L’affermato artista siciliano, operante nella capitale da molti decenni, ha voluto celebrare l’evento con 10 tavole dedicate a “I Prigioni”. La mostra sarà inaugurata sabato 5 luglio 2014 alle ore 17,30 presso la Libreria Leoniana, di Via dei Corridori, 28 adiacente al Vaticano, accanto al Braccio destro del colonnato berniniano e rimarrà aperta fino al 30 ottobre 2014 (tutti i giorni feriali dalle ore 8,00 alle ore 18,30, tranne il giovedì: dalle ore 8,00 alle ore 13,00 e dalle 15,00 alle ore 18,30).
Nelle opere scultoree di Michelangelo, il corpo umano diventa paradigma di un’arte sublimata.
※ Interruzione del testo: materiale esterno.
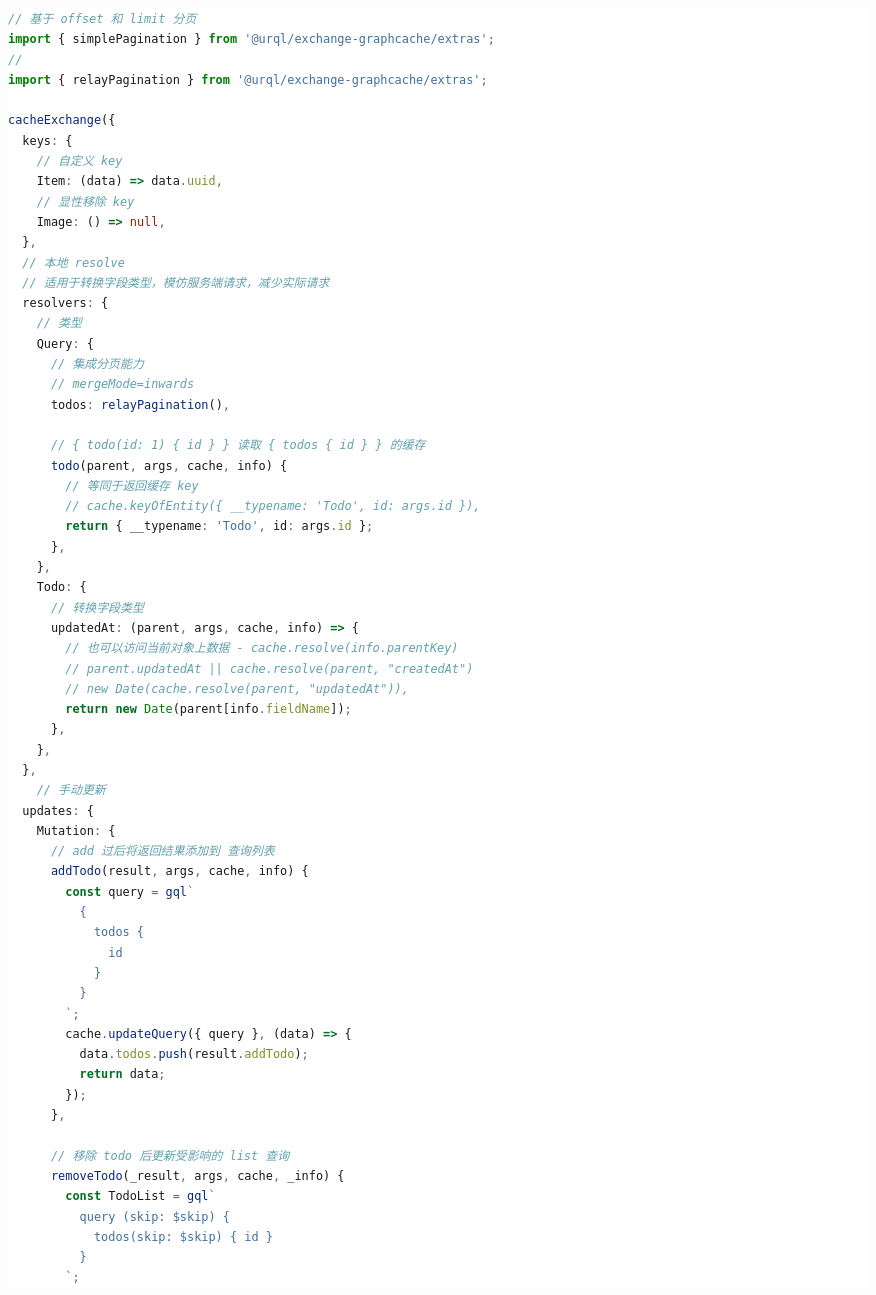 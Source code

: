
 ```ts
// 基于 offset 和 limit 分页
import { simplePagination } from '@urql/exchange-graphcache/extras';
//
import { relayPagination } from '@urql/exchange-graphcache/extras';

cacheExchange({
  keys: {
    // 自定义 key
    Item: (data) => data.uuid,
    // 显性移除 key
    Image: () => null,
  },
  // 本地 resolve
  // 适用于转换字段类型，模仿服务端请求，减少实际请求
  resolvers: {
    // 类型
    Query: {
      // 集成分页能力
      // mergeMode=inwards
      todos: relayPagination(),

      // { todo(id: 1) { id } } 读取 { todos { id } } 的缓存
      todo(parent, args, cache, info) {
        // 等同于返回缓存 key
        // cache.keyOfEntity({ __typename: 'Todo', id: args.id }),
        return { __typename: 'Todo', id: args.id };
      },
    },
    Todo: {
      // 转换字段类型
      updatedAt: (parent, args, cache, info) => {
        // 也可以访问当前对象上数据 - cache.resolve(info.parentKey)
        // parent.updatedAt || cache.resolve(parent, "createdAt")
        // new Date(cache.resolve(parent, "updatedAt")),
        return new Date(parent[info.fieldName]);
      },
    },
  },
    // 手动更新
  updates: {
    Mutation: {
      // add 过后将返回结果添加到 查询列表
      addTodo(result, args, cache, info) {
        const query = gql`
          {
            todos {
              id
            }
          }
        `;
        cache.updateQuery({ query }, (data) => {
          data.todos.push(result.addTodo);
          return data;
        });
      },

      // 移除 todo 后更新受影响的 list 查询
      removeTodo(_result, args, cache, _info) {
        const TodoList = gql`
          query (skip: $skip) {
            todos(skip: $skip) { id }
          }
        `;
```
La con/figurazione, affermava il Buonarroti, è già tutta nel chiuso del marmo: era sufficiente renderla libera. E proprio con la sua riconoscibilissima poetica del “non finito”, la scultura diventa lancinante conflitto tra l’inerzia della materia e l’insopprimibile slancio libertario dell’uomo.
“I Prigioni” di Michelangelo sono tra le più sublimi rivelazioni della catartica potenza dell’arte: la loro attualità, di fronte alle sofferenze in cui continua a versare la stragrande maggioranza dell’umanità intera, è impressionante. A tal proposito basta osservare, tra “I Prigioni”, Atlante, con la sua “testa in potenza” ancora tutta racchiusa nel blocco informe marmoreo. Sono i segni-cicatrice lasciati dallo scalpello ad esaltare al massimo la tragica tensione corporale.
Francesco Guadagnuolo con le sue Tavole ispirate a “I Prigioni”, ha interpretato al meglio la scultura michelangiolesca trasmutandola in una fertile, dialogante pittura.
Il ciclo michelangiolesco de “I Prigioni” è stato sintonizzato da Guadagnuolo con “l’attualità dell’oggi”, come scrive il poeta Paolo Guzzi: «è quanto mai sentito da chiunque viva in questo nostro mondo di sofferenza senza uscita, e Guadagnuolo l'ha reso bene, aderendo alla tensione michelangiolesca con il suo segno e la sua tensione interiore».
L’artista, con il serpentinato guizzo del suo segno germinato dall’immanenza dell’hic et nunc, incide, scarnifica la morfologia corporea rilevandone la più intima essenza, vale a dire quello stesso martirio vitale di chi è alla ricerca di una risposta ai valori fondanti e non mercificabili dell’essere.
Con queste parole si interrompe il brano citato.